- What you are asked to do: Wherever a line in the material contains the word "funktioniert", copy that line.

- - - - - - -

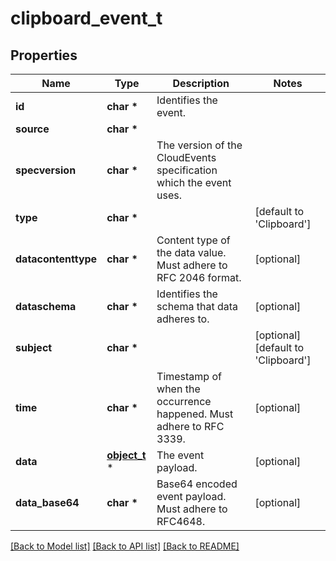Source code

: # clipboard_event_t

## Properties
Name | Type | Description | Notes
------------ | ------------- | ------------- | -------------
**id** | **char \*** | Identifies the event. | 
**source** | **char \*** |  | 
**specversion** | **char \*** | The version of the CloudEvents specification which the event uses. | 
**type** | **char \*** |  | [default to 'Clipboard']
**datacontenttype** | **char \*** | Content type of the data value. Must adhere to RFC 2046 format. | [optional] 
**dataschema** | **char \*** | Identifies the schema that data adheres to. | [optional] 
**subject** | **char \*** |  | [optional] [default to 'Clipboard']
**time** | **char \*** | Timestamp of when the occurrence happened. Must adhere to RFC 3339. | [optional] 
**data** | [**object_t**](.md) \* | The event payload. | [optional] 
**data_base64** | **char \*** | Base64 encoded event payload. Must adhere to RFC4648. | [optional] 

[[Back to Model list]](../README.md#documentation-for-models) [[Back to API list]](../README.md#documentation-for-api-endpoints) [[Back to README]](../README.md)



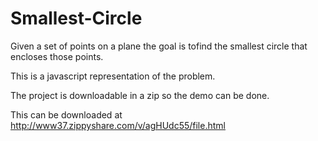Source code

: # Smallest-Circle

Given a set of points on a plane the goal is tofind the smallest circle that encloses those points. 

This is a javascript representation of the problem.

The project is downloadable in a zip so the demo can be done. 

This can be downloaded at http://www37.zippyshare.com/v/agHUdc55/file.html
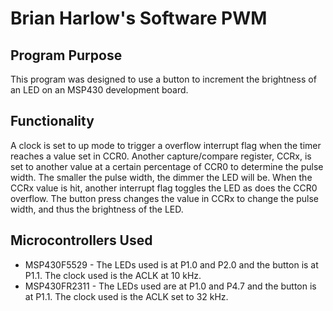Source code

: # Brian Harlow's Software PWM

## Program Purpose
This program was designed to use a button to increment the brightness of an LED on an MSP430 development board.

## Functionality
A clock is set to up mode to trigger a overflow interrupt flag when the timer reaches a value set in CCR0. Another capture/compare register, CCRx, is set to another value at a certain percentage of CCR0 to determine the pulse width. The smaller the pulse width, the dimmer the LED will be. When the CCRx value is hit, another interrupt flag toggles the LED as does the CCR0 overflow. The button press changes the value in CCRx to change the pulse width, and thus the brightness of the LED.

## Microcontrollers Used
* MSP430F5529 - The LEDs used is at P1.0 and P2.0 and the button is at P1.1. The clock used is the ACLK at 10 kHz.
* MSP430FR2311 - The LEDs used are at P1.0 and P4.7 and the button is at P1.1. The clock used is the ACLK set to 32 kHz.
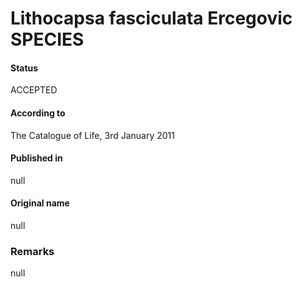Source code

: # Lithocapsa fasciculata Ercegovic SPECIES

#### Status
ACCEPTED

#### According to
The Catalogue of Life, 3rd January 2011

#### Published in
null

#### Original name
null

### Remarks
null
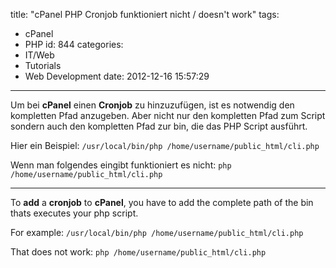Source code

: title: "cPanel PHP Cronjob funktioniert nicht / doesn't work"
tags:
  - cPanel
  - PHP
id: 844
categories:
  - IT/Web
  - Tutorials
  - Web Development
date: 2012-12-16 15:57:29
---

Um bei **cPanel** einen **Cronjob** zu hinzuzufügen, ist es notwendig den kompletten Pfad anzugeben. Aber nicht nur den kompletten Pfad zum Script sondern auch den kompletten Pfad zur bin, die das PHP Script ausführt.

Hier ein Beispiel:
`/usr/local/bin/php /home/username/public_html/cli.php`

Wenn man folgendes eingibt funktioniert es nicht:
`php /home/username/public_html/cli.php`

* * *

To **add** a **cronjob** to **cPanel**, you have to add the complete path of the bin thats executes your php script.

For example:
`/usr/local/bin/php /home/username/public_html/cli.php`

That does not work:
`php /home/username/public_html/cli.php`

- - - - - - -

- Written solution:
: title: "cPanel PHP Cronjob funktioniert nicht / doesn't work"
Wenn man folgendes eingibt funktioniert es nicht:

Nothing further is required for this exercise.